What is needed: The result should be the lines from the one that contains "5 对HTTPS网站发HTTP请求会发生什么" to the final line of the entries below, copied exactly and with no pictures.

───── Data records ─────

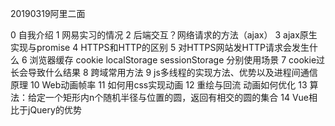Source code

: 20190319阿里二面

0 自我介绍
1 网易实习的情况
2 后端交互？网络请求的方法（ajax）
3 ajax原生实现与promise
4 HTTPS和HTTP的区别
5 对HTTPS网站发HTTP请求会发生什么
6 浏览器缓存 cookie localStorage sessionStorage 分别使用场景
7 cookie过长会导致什么结果
8 跨域常用方法
9 js多线程的实现方法、优势以及进程间通信原理
10 Web动画帧率
11 如何用css实现动画
12 重绘与回流 动画如何优化
13 算法：给定一个矩形内n个随机半径与位置的圆，返回有相交的圆的集合
14 Vue相比于jQuery的优势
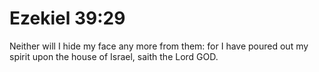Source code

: # Ezekiel 39:29

Neither will I hide my face any more from them: for I have poured out my spirit upon the house of Israel, saith the Lord GOD.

─────

Response box:
5 对HTTPS网站发HTTP请求会发生什么
6 浏览器缓存 cookie localStorage sessionStorage 分别使用场景
7 cookie过长会导致什么结果
8 跨域常用方法
9 js多线程的实现方法、优势以及进程间通信原理
10 Web动画帧率
11 如何用css实现动画
12 重绘与回流 动画如何优化
13 算法：给定一个矩形内n个随机半径与位置的圆，返回有相交的圆的集合
14 Vue相比于jQuery的优势
Source code

: # Ezekiel 39:29

Neither will I hide my face any more from them: for I have poured out my spirit upon the house of Israel, saith the Lord GOD.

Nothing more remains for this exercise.